[Collected data entries]
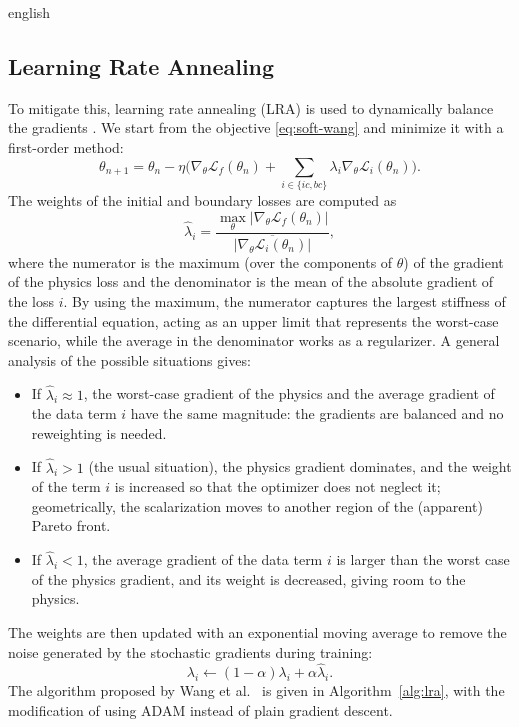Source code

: \documentclass[12pt,letterpaper,twoside]{book}
\newcommand{\abs}[1]{\left\lvert #1 \right\rvert}
\newcommand{\Loss}{\mathcal{L}}
\newif\ifreviewmode
\newcommand{\revtag}[2]{\ifreviewmode{\color{red!70!black}\textsf{\footnotesize[#1#2]}}\fi}
\newcommand{\verificar}[1]{\revtag{VERIFICAR}{: #1}}
\begin{document}
\begin{hyphenrules}{english}
\subsection{Learning Rate Annealing}\label{subsec:lra}

To mitigate this, learning rate annealing (LRA) is used to dynamically balance the gradients
\cite{wang2021gradient}. We start from the objective \eqref{eq:soft-wang} and minimize it with a
first-order method:
\begin{equation}
  \theta_{n+1}=\theta_n-\eta\Big(\nabla_\theta\Loss_f(\theta_n)+\sum_{i\in\{ic,bc\}}\lambda_i\nabla_\theta\Loss_i(\theta_n)\Big).
  \label{eq:lra-update}
\end{equation}
The weights of the initial and boundary losses are computed as
\begin{equation}
  \hat\lambda_i=\frac{\max_\theta\abs{\nabla_\theta\Loss_f(\theta_n)}}{\overline{\abs{\nabla_\theta\Loss_i(\theta_n)}}},
  \label{eq:lra-weights}
\end{equation}
where the numerator is the maximum (over the components of $\theta$) of the gradient of the physics loss
and the denominator is the mean of the absolute gradient of the loss $i$.\verificar{whether the
denominator includes $\lambda_i$, as in the original Algorithm~1} By using the maximum, the numerator
captures the largest stiffness of the differential equation, acting as an upper limit that represents the
worst-case scenario, while the average in the denominator works as a regularizer. A general analysis of
the possible situations gives:
\begin{itemize}
  \item If $\hat\lambda_i\approx1$, the worst-case gradient of the physics and the average gradient of
    the data term $i$ have the same magnitude: the gradients are balanced and no reweighting is needed.
  \item If $\hat\lambda_i>1$ (the usual situation), the physics gradient dominates, and the weight of
    the term $i$ is increased so that the optimizer does not neglect it; geometrically, the
    scalarization moves to another region of the (apparent) Pareto front.
  \item If $\hat\lambda_i<1$, the average gradient of the data term $i$ is larger than the worst case of
    the physics gradient, and its weight is decreased, giving room to the physics.
\end{itemize}
The weights are then updated with an exponential moving average to remove the noise generated by the
stochastic gradients during training:
\begin{equation}
  \lambda_i\leftarrow(1-\alpha)\lambda_i+\alpha\hat\lambda_i.
  \label{eq:lra-ema}
\end{equation}
The algorithm proposed by Wang et al.~\cite{wang2021gradient} is given in Algorithm~\ref{alg:lra}, with the modification
of using ADAM instead of plain gradient descent.


\end{hyphenrules}
\end{document}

# Assigned task:
Repeat each line of the records exactly. Do not include the pictures.

# Answer to this problem:
Source code

: \documentclass[12pt,letterpaper,twoside]{book}
\newcommand{\abs}[1]{\left\lvert #1 \right\rvert}
\newcommand{\Loss}{\mathcal{L}}
\newif\ifreviewmode
\newcommand{\revtag}[2]{\ifreviewmode{\color{red!70!black}\textsf{\footnotesize[#1#2]}}\fi}
\newcommand{\verificar}[1]{\revtag{VERIFICAR}{: #1}}
\begin{document}
\begin{hyphenrules}{english}
\subsection{Learning Rate Annealing}\label{subsec:lra}

To mitigate this, learning rate annealing (LRA) is used to dynamically balance the gradients
\cite{wang2021gradient}. We start from the objective \eqref{eq:soft-wang} and minimize it with a
first-order method:
\begin{equation}
  \theta_{n+1}=\theta_n-\eta\Big(\nabla_\theta\Loss_f(\theta_n)+\sum_{i\in\{ic,bc\}}\lambda_i\nabla_\theta\Loss_i(\theta_n)\Big).
  \label{eq:lra-update}
\end{equation}
The weights of the initial and boundary losses are computed as
\begin{equation}
  \hat\lambda_i=\frac{\max_\theta\abs{\nabla_\theta\Loss_f(\theta_n)}}{\overline{\abs{\nabla_\theta\Loss_i(\theta_n)}}},
  \label{eq:lra-weights}
\end{equation}
where the numerator is the maximum (over the components of $\theta$) of the gradient of the physics loss
and the denominator is the mean of the absolute gradient of the loss $i$.\verificar{whether the
denominator includes $\lambda_i$, as in the original Algorithm~1} By using the maximum, the numerator
captures the largest stiffness of the differential equation, acting as an upper limit that represents the
worst-case scenario, while the average in the denominator works as a regularizer. A general analysis of
the possible situations gives:
\begin{itemize}
  \item If $\hat\lambda_i\approx1$, the worst-case gradient of the physics and the average gradient of
    the data term $i$ have the same magnitude: the gradients are balanced and no reweighting is needed.
  \item If $\hat\lambda_i>1$ (the usual situation), the physics gradient dominates, and the weight of
    the term $i$ is increased so that the optimizer does not neglect it; geometrically, the
    scalarization moves to another region of the (apparent) Pareto front.
  \item If $\hat\lambda_i<1$, the average gradient of the data term $i$ is larger than the worst case of
    the physics gradient, and its weight is decreased, giving room to the physics.
\end{itemize}
The weights are then updated with an exponential moving average to remove the noise generated by the
stochastic gradients during training:
\begin{equation}
  \lambda_i\leftarrow(1-\alpha)\lambda_i+\alpha\hat\lambda_i.
  \label{eq:lra-ema}
\end{equation}
The algorithm proposed by Wang et al.~\cite{wang2021gradient} is given in Algorithm~\ref{alg:lra}, with the modification
of using ADAM instead of plain gradient descent.


\end{hyphenrules}
\end{document}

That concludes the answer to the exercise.